== Dataset extract

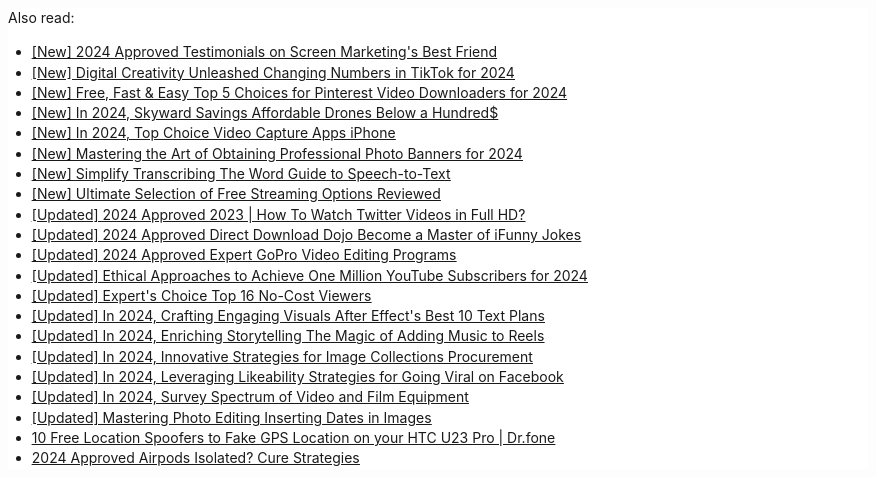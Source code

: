

<ins class="adsbygoogle"
     style="display:block"
     data-ad-client="ca-pub-7571918770474297"
     data-ad-slot="8358498916"
     data-ad-format="auto"
     data-full-width-responsive="true"></ins>


<span class="atpl-alsoreadstyle">Also read:</span>
<div><ul>
<li><a href="https://fox-info.techidaily.com/new-2024-approved-testimonials-on-screen-marketings-best-friend/"><u>[New] 2024 Approved  Testimonials on Screen  Marketing's Best Friend</u></a></li>
<li><a href="https://fox-info.techidaily.com/new-digital-creativity-unleashed-changing-numbers-in-tiktok-for-2024/"><u>[New] Digital Creativity Unleashed  Changing Numbers in TikTok for 2024</u></a></li>
<li><a href="https://fox-info.techidaily.com/new-free-fast-and-easy-top-5-choices-for-pinterest-video-downloaders-for-2024/"><u>[New] Free, Fast & Easy  Top 5 Choices for Pinterest Video Downloaders for 2024</u></a></li>
<li><a href="https://fox-info.techidaily.com/new-in-2024-skyward-savings-affordable-drones-below-a-hundred/"><u>[New] In 2024, Skyward Savings  Affordable Drones Below a Hundred$</u></a></li>
<li><a href="https://fox-info.techidaily.com/new-in-2024-top-choice-video-capture-apps-iphone/"><u>[New] In 2024, Top Choice Video Capture Apps iPhone</u></a></li>
<li><a href="https://fox-info.techidaily.com/new-mastering-the-art-of-obtaining-professional-photo-banners-for-2024/"><u>[New] Mastering the Art of Obtaining Professional Photo Banners for 2024</u></a></li>
<li><a href="https://extra-approaches.techidaily.com/new-simplify-transcribing-the-word-guide-to-speech-to-text/"><u>[New] Simplify Transcribing  The Word Guide to Speech-to-Text</u></a></li>
<li><a href="https://fox-info.techidaily.com/new-ultimate-selection-of-free-streaming-options-reviewed/"><u>[New] Ultimate Selection of Free Streaming Options Reviewed</u></a></li>
<li><a href="https://twitter-videos.techidaily.com/updated-2024-approved-2023-how-to-watch-twitter-videos-in-full-hd/"><u>[Updated] 2024 Approved  2023 | How To Watch Twitter Videos in Full HD?</u></a></li>
<li><a href="https://fox-info.techidaily.com/updated-2024-approved-direct-download-dojo-become-a-master-of-ifunny-jokes/"><u>[Updated] 2024 Approved  Direct Download Dojo  Become a Master of iFunny Jokes</u></a></li>
<li><a href="https://fox-hovers.techidaily.com/updated-2024-approved-expert-gopro-video-editing-programs/"><u>[Updated] 2024 Approved  Expert GoPro Video Editing Programs</u></a></li>
<li><a href="https://eaxpv-info.techidaily.com/updated-ethical-approaches-to-achieve-one-million-youtube-subscribers-for-2024/"><u>[Updated] Ethical Approaches to Achieve One Million YouTube Subscribers for 2024</u></a></li>
<li><a href="https://fox-info.techidaily.com/updated-experts-choice-top-16-no-cost-viewers/"><u>[Updated] Expert's Choice  Top 16 No-Cost Viewers</u></a></li>
<li><a href="https://fox-info.techidaily.com/updated-in-2024-crafting-engaging-visuals-after-effects-best-10-text-plans/"><u>[Updated] In 2024, Crafting Engaging Visuals  After Effect's Best 10 Text Plans</u></a></li>
<li><a href="https://fox-info.techidaily.com/updated-in-2024-enriching-storytelling-the-magic-of-adding-music-to-reels/"><u>[Updated] In 2024, Enriching Storytelling  The Magic of Adding Music to Reels</u></a></li>
<li><a href="https://fox-info.techidaily.com/updated-in-2024-innovative-strategies-for-image-collections-procurement/"><u>[Updated] In 2024, Innovative Strategies for Image Collections Procurement</u></a></li>
<li><a href="https://facebook-videos.techidaily.com/updated-in-2024-leveraging-likeability-strategies-for-going-viral-on-facebook/"><u>[Updated] In 2024, Leveraging Likeability  Strategies for Going Viral on Facebook</u></a></li>
<li><a href="https://fox-info.techidaily.com/updated-in-2024-survey-spectrum-of-video-and-film-equipment/"><u>[Updated] In 2024, Survey  Spectrum of Video and Film Equipment</u></a></li>
<li><a href="https://fox-info.techidaily.com/updated-mastering-photo-editing-inserting-dates-in-images/"><u>[Updated] Mastering Photo Editing  Inserting Dates in Images</u></a></li>
<li><a href="https://android-location.techidaily.com/10-free-location-spoofers-to-fake-gps-location-on-your-htc-u23-pro-drfone-by-drfone-virtual/"><u>10 Free Location Spoofers to Fake GPS Location on your HTC U23 Pro | Dr.fone</u></a></li>
<li><a href="https://fox-info.techidaily.com/2024-approved-airpods-isolated-cure-strategies/"><u>2024 Approved  Airpods Isolated? Cure Strategies</u></a></li>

====

Each line in the listing where the word "Strategies" is found is to be copied.

* **Answer to this task**
<li><a href="https://fox-info.techidaily.com/updated-in-2024-innovative-strategies-for-image-collections-procurement/"><u>[Updated] In 2024, Innovative Strategies for Image Collections Procurement</u></a></li>
<li><a href="https://facebook-videos.techidaily.com/updated-in-2024-leveraging-likeability-strategies-for-going-viral-on-facebook/"><u>[Updated] In 2024, Leveraging Likeability  Strategies for Going Viral on Facebook</u></a></li>
<li><a href="https://fox-info.techidaily.com/2024-approved-airpods-isolated-cure-strategies/"><u>2024 Approved  Airpods Isolated? Cure Strategies</u></a></li>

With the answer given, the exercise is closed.